* WORK REQUEST
Find "### weekly_contest_431_p3_c.rs" and "### weekly_contest_431_p3_cpp.rs" in the records below. Copy the lines holding them and every line between, exactly, and no others.
═════ MATERIAL TO PROCESS
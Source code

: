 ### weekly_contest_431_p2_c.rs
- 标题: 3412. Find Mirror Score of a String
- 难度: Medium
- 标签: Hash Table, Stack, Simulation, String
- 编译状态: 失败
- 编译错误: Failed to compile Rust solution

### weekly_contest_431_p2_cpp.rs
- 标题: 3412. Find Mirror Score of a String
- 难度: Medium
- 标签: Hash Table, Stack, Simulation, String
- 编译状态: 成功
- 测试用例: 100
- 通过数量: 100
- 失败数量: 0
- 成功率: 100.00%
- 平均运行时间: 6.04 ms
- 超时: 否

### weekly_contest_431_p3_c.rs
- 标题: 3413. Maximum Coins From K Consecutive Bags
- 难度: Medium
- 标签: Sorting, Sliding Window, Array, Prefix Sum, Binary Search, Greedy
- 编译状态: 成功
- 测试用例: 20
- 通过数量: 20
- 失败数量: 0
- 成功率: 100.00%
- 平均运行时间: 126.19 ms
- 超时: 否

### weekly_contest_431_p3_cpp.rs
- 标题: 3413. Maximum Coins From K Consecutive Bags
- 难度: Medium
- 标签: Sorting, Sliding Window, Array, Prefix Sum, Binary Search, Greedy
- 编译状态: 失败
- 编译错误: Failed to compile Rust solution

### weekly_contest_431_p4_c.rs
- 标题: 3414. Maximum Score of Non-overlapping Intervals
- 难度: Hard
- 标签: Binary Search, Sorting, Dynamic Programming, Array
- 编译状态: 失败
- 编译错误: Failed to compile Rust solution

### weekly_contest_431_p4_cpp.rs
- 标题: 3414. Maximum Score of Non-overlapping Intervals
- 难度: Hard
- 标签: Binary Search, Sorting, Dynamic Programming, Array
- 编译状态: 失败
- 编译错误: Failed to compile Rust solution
══════════
* WRITTEN RESPONSE
### weekly_contest_431_p3_c.rs
- 标题: 3413. Maximum Coins From K Consecutive Bags
- 难度: Medium
- 标签: Sorting, Sliding Window, Array, Prefix Sum, Binary Search, Greedy
- 编译状态: 成功
- 测试用例: 20
- 通过数量: 20
- 失败数量: 0
- 成功率: 100.00%
- 平均运行时间: 126.19 ms
- 超时: 否

### weekly_contest_431_p3_cpp.rs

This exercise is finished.